* **WORK TASK**:
Tell how many lines in the data contain the string "images", using a single number as the whole reply.

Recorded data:

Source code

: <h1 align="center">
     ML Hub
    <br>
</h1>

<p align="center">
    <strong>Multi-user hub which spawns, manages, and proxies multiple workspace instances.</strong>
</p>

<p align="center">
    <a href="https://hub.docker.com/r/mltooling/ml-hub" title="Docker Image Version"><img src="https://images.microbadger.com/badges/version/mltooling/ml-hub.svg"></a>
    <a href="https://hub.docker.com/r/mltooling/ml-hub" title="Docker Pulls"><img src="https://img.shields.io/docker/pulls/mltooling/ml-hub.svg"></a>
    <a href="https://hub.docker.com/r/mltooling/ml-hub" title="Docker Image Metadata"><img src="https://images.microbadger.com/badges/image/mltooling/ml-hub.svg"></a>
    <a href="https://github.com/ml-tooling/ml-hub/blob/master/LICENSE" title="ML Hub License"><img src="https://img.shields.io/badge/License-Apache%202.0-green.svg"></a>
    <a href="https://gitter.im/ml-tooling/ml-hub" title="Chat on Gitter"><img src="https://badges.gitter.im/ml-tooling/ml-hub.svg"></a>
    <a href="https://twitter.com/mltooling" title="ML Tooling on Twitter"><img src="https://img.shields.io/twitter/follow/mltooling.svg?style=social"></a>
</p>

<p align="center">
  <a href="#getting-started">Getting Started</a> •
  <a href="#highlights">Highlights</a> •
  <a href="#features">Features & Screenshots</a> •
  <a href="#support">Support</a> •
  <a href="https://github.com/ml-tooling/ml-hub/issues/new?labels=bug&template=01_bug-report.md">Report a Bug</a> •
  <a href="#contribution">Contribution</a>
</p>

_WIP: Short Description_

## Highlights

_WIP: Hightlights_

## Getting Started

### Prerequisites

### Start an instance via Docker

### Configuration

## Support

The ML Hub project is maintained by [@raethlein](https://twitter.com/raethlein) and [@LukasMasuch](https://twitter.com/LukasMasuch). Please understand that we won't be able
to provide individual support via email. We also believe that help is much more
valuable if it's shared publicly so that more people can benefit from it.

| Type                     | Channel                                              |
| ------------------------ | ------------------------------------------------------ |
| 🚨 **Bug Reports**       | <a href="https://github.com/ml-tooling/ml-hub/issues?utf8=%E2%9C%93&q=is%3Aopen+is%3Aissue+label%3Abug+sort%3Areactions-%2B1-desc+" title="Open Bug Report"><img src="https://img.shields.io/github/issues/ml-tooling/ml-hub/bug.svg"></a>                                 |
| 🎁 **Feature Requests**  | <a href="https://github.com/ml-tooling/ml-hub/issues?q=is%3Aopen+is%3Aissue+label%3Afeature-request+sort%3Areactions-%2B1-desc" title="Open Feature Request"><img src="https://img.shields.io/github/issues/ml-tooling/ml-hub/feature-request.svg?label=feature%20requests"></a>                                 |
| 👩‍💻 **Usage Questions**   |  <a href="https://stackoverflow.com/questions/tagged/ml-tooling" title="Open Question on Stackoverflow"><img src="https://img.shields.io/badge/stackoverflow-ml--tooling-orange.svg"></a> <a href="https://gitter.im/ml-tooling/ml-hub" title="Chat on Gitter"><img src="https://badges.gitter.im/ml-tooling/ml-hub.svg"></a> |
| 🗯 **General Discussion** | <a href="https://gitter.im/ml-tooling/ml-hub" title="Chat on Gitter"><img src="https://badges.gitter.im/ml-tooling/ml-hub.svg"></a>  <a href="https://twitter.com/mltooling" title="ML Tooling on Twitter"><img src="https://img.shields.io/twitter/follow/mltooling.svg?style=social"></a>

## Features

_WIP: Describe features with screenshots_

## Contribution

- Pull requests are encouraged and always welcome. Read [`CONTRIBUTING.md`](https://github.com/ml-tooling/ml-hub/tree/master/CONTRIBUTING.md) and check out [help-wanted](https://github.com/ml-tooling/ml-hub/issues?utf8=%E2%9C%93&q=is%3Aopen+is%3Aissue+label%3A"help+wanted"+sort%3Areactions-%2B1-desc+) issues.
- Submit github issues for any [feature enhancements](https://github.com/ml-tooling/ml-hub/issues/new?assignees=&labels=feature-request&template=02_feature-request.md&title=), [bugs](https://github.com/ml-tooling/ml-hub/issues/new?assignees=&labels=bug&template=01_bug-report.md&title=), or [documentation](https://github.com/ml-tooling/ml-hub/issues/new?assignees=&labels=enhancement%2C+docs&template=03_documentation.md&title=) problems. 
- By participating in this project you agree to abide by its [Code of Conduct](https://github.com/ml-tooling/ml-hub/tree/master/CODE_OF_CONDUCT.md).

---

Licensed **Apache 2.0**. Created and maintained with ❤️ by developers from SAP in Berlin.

* **OUTPUT FOR THIS TASK**:
2